For the rest, the Monteux recording of Daphnis et Chloe has long been a favourite but Philippe Jordan is also very good. I concur with Cluytens and Martinon as being generally highly recommendable.


----------



## tdc (Jan 17, 2011)

Mandryka said:


> I'm not much interested in impressionist music


You say stuff like this about a lot of music you then give listening suggestions on. I wonder why do you spend so much time listening to music you are not interested in? Might be better to spend your time listening and discussing music you prefer. Personally I wouldn't pay any attention to recording suggestions given by someone who states they aren't interested in the music.


----------



## tdc (Jan 17, 2011)

Here are a few I recommend:

Roge - Piano works
Boulez/Zimerman - Piano Concertos
Toretelier/Ulster Orchestra - Orchestral Works


----------



## Mandryka (Feb 22, 2013)

Inspired by this thread I listened to the trio here today, Laredo, Laredo and Solow, I'd remembered it was good, but I'd forgotten how good! It's wonderful playing. It's on CD, or it least it was 10 years ago when I bought it.


----------



## Brahmsianhorn (Feb 17, 2017)




----------



## Brahmsianhorn (Feb 17, 2017)




----------



## speekless (Jun 4, 2019)

Thank you all for your suggestions! Discovered some wonderful things. I especially enjoyed the live Argerich suggested by Enthusiast. And a lot to still check out!


----------



## Brahmsianhorn (Feb 17, 2017)

I think Ravel’s greatest single composition is the string quartet. Just gorgeous!


----------



## longgone (Jun 6, 2019)

Here are a few piano recordings which are available on Youtube (so not necessarily good sound quality but interesting interpretation in my judgement):

*Gaspard de la Nuit*: Ivo Pogorelich for _Ondine_ and _Le Gibet_, Martha Argerich for _Scarbo_ (there is also a very "clean" interpretation of Scarbo by Valentina Lisitsa).

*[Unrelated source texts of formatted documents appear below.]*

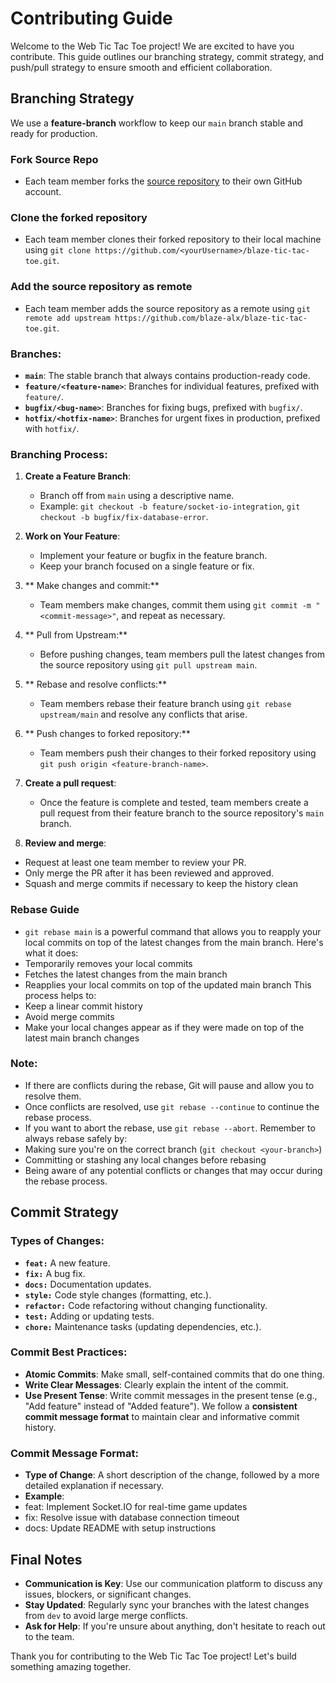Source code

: # Contributing Guide

Welcome to the Web Tic Tac Toe project! We are excited to have you contribute. This guide outlines our branching strategy, commit strategy, and push/pull strategy to ensure smooth and efficient collaboration.

## Branching Strategy

We use a **feature-branch** workflow to keep our `main` branch stable and ready for production.

### Fork Source Repo
- Each team member forks the [source repository](https://github.com/blaze-alx/blaze-tic-tac-toe.git) to their own GitHub account.

### Clone the forked repository
- Each team member clones their forked repository to their local machine using `git clone https://github.com/<yourUsername>/blaze-tic-tac-toe.git`.

### Add the source repository as remote
- Each team member adds the source repository as a remote using `git remote add upstream https://github.com/blaze-alx/blaze-tic-tac-toe.git`.

### **Branches:**
- **`main`**: The stable branch that always contains production-ready code.
- **`feature/<feature-name>`**: Branches for individual features, prefixed with `feature/`.
- **`bugfix/<bug-name>`**: Branches for fixing bugs, prefixed with `bugfix/`.
- **`hotfix/<hotfix-name>`**: Branches for urgent fixes in production, prefixed with `hotfix/`.

### **Branching Process:**
1. **Create a Feature Branch**: 
   - Branch off from `main` using a descriptive name.
   - Example: `git checkout -b feature/socket-io-integration`, `git checkout -b bugfix/fix-database-error`.

2. **Work on Your Feature**:
   - Implement your feature or bugfix in the feature branch.
   - Keep your branch focused on a single feature or fix.

3. ** Make changes and commit:**
   - Team members make changes, commit them using `git commit -m "<commit-message>"`, and repeat as necessary.

4. ** Pull from Upstream:**
   - Before pushing changes, team members pull the latest changes from the source repository using `git pull upstream main`.

5. ** Rebase and resolve conflicts:**
   - Team members rebase their feature branch using `git rebase upstream/main` and resolve any conflicts that arise.

6. ** Push changes to forked repository:**
   - Team members push their changes to their forked repository using `git push origin <feature-branch-name>`.
     
7. **Create a pull request**:
   - Once the feature is complete and tested, team members create a pull request from their feature branch to the source repository's `main` branch.

8. **Review and merge**:
 - Request at least one team member to review your PR.
 - Only merge the PR after it has been reviewed and approved.
 - Squash and merge commits if necessary to keep the history clean

### Rebase Guide

   - `git rebase main` is a powerful command that allows you to reapply your local commits on top of the latest changes from the main branch. Here's what it does:
   - Temporarily removes your local commits
   - Fetches the latest changes from the main branch
   - Reapplies your local commits on top of the updated main branch
   This process helps to:
   - Keep a linear commit history
   - Avoid merge commits
   - Make your local changes appear as if they were made on top of the latest main branch changes
     
### Note:
   - If there are conflicts during the rebase, Git will pause and allow you to resolve them.
   - Once conflicts are resolved, use `git rebase --continue` to continue the rebase process.
   - If you want to abort the rebase, use `git rebase --abort`.
   Remember to always rebase safely by:
   - Making sure you're on the correct branch (`git checkout <your-branch>`)
   - Committing or stashing any local changes before rebasing
   - Being aware of any potential conflicts or changes that may occur during the rebase process.

## Commit Strategy

### **Types of Changes:**
- **`feat:`** A new feature.
- **`fix:`** A bug fix.
- **`docs:`** Documentation updates.
- **`style:`** Code style changes (formatting, etc.).
- **`refactor:`** Code refactoring without changing functionality.
- **`test:`** Adding or updating tests.
- **`chore:`** Maintenance tasks (updating dependencies, etc.).

### **Commit Best Practices:**
- **Atomic Commits**: Make small, self-contained commits that do one thing.
- **Write Clear Messages**: Clearly explain the intent of the commit.
- **Use Present Tense**: Write commit messages in the present tense (e.g., "Add feature" instead of "Added feature").
We follow a **consistent commit message format** to maintain clear and informative commit history.

### **Commit Message Format:**
- **Type of Change**: A short description of the change, followed by a more detailed explanation if necessary.
- **Example**:
- feat: Implement Socket.IO for real-time game updates
- fix: Resolve issue with database connection timeout
- docs: Update README with setup instructions

## Final Notes

- **Communication is Key**: Use our communication platform to discuss any issues, blockers, or significant changes.
- **Stay Updated**: Regularly sync your branches with the latest changes from `dev` to avoid large merge conflicts.
- **Ask for Help**: If you're unsure about anything, don't hesitate to reach out to the team.

Thank you for contributing to the Web Tic Tac Toe project! Let's build something amazing together.
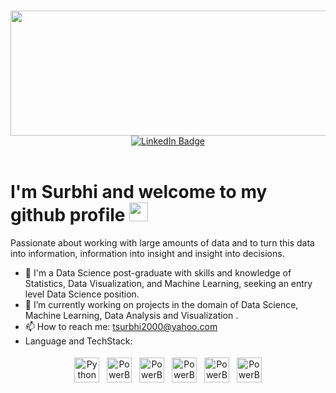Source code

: ### 
<div id="header" align="center">
  <img src="https://user-images.githubusercontent.com/77155721/169866964-92e76f9f-fe14-4266-a635-eb21a5208e1e.png" width="900" height="200" />
</div>
<div id="badges" align="center">
  <a href="https://www.linkedin.com/in/surbhi-thakur11/">
    <img src="https://img.shields.io/badge/LinkedIn-blue?style=for-the-badge&logo=linkedin&logoColor=white" alt="LinkedIn Badge"/>
  </a>
</div>
</br>

<h1>
  I'm Surbhi and welcome to my github profile
  <img src="https://media.giphy.com/media/hvRJCLFzcasrR4ia7z/giphy.gif" width="30px"/>
</h1>

Passionate about working with large amounts of data and to turn this data into information, information into insight and insight into decisions.

- 🔭 I'm a Data Science post-graduate with skills and knowledge of Statistics, Data Visualization, and Machine Learning, seeking an entry level Data Science position.
- 🌱 I’m currently working on projects in the domain of Data Science, Machine Learning, Data Analysis and Visualization .
- 📫 How to reach me: tsurbhi2000@yahoo.com
- Language and TechStack:
<p align="center">
<img src="https://img.icons8.com/color/344/python--v1.png" alt="Python" height="40" style="vertical-align:top; margin:4px">
<img src="https://img.icons8.com/color/344/power-bi.png" alt="PowerBI" height="40" style="vertical-align:top; margin:4px">
<img src="https://img.icons8.com/fluency/344/jupyter.png" alt="PowerBI" height="40" style="vertical-align:top; margin:4px">
<img src="https://img.icons8.com/fluency/344/spyder-ide.png" alt="PowerBI" height="40" style="vertical-align:top; margin:4px">
<img src="https://img.icons8.com/external-soft-fill-juicy-fish/344/external-sql-coding-and-development-soft-fill-soft-fill-juicy-fish.png" alt="PowerBI" height="40" style="vertical-align:top; margin:4px">
<img src="https://img.icons8.com/external-becris-flat-becris/344/external-r-data-science-becris-flat-becris.png" alt="PowerBI" height="40" style="vertical-align:top; margin:4px">

</p>



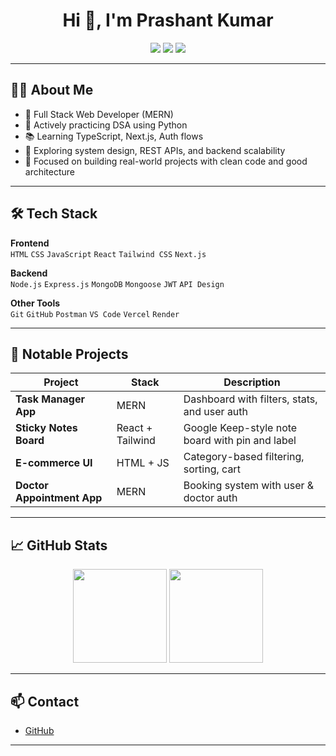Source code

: <h1 align="center">Hi 👋, I'm Prashant Kumar</h1>

<p align="center">
  <img src="https://img.shields.io/badge/Stack-MERN-blue?style=flat-square"/>
  <img src="https://img.shields.io/badge/DSA-Python-yellowgreen?style=flat-square"/>
  <img src="https://img.shields.io/badge/Focus-Full%20Stack%20%2B%20DSA-orange?style=flat-square"/>
</p>

---

## 👨‍💻 About Me

- 🌱 Full Stack Web Developer (MERN)
- 🔁 Actively practicing DSA using Python
- 📚 Learning TypeScript, Next.js, Auth flows
- 🧩 Exploring system design, REST APIs, and backend scalability
- 🎯 Focused on building real-world projects with clean code and good architecture

---

## 🛠️ Tech Stack

**Frontend**  
`HTML` `CSS` `JavaScript` `React` `Tailwind CSS` `Next.js`

**Backend**  
`Node.js` `Express.js` `MongoDB` `Mongoose` `JWT` `API Design`

**Other Tools**  
`Git` `GitHub` `Postman` `VS Code` `Vercel` `Render`

---

## 📁 Notable Projects

| Project | Stack | Description |
|--------|--------|-------------|
| **Task Manager App** | MERN | Dashboard with filters, stats, and user auth |
| **Sticky Notes Board** | React + Tailwind | Google Keep-style note board with pin and label |
| **E-commerce UI** | HTML + JS | Category-based filtering, sorting, cart |
| **Doctor Appointment App** | MERN | Booking system with user & doctor auth |

---

## 📈 GitHub Stats

<p align="center">
  <img src="https://github-readme-stats.vercel.app/api?username=yourusername&show_icons=true&theme=tokyonight" height="150" />
  <img src="https://github-readme-streak-stats.herokuapp.com?user=yourusername&theme=tokyonight&hide_border=false" height="150"/>
</p>

---

## 📫 Contact

- [GitHub](https://github.com/PrashantSHIV)

---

_Alborada del Gracioso_ from _*Miroirs*_: Chenyin Li.

_La Valse_ (piano transcription): by Oxana Shevchenko (preferably the video posted in 2010). There are many great interpretations which I think are much closer to the sentiment I think Ravel intended for orchestral version. However, I find the consistent and resolved irony she is able to infuse in her performance truly delectable.
I also had the chance to see Ivo Pogorelich play this in his slow period and it is worth the listen, but I don't know that there is a recording of his interpretation.


----------



## Mandryka (Feb 22, 2013)

Brahmsianhorn said:


> I think Ravel's greatest single composition is the string quartet. Just gorgeous!


I listened to that too last night, and I agree it's outstanding. It's been a great pleasure for me to go back to Ravel, thanks to this thread.


----------



## Heck148 (Oct 27, 2016)

Ravel's works are some of the greatest in the repertoire, and they provide a substantial challenge to play well...
for Ravel orchestra works - 3 conductors are paramount for me:

Reiner
Martinon
Monteux

consistently top-notch conducting and playing for their orchestras...Abbado and Bernstein [Daphnis &Chole complete] are good, too...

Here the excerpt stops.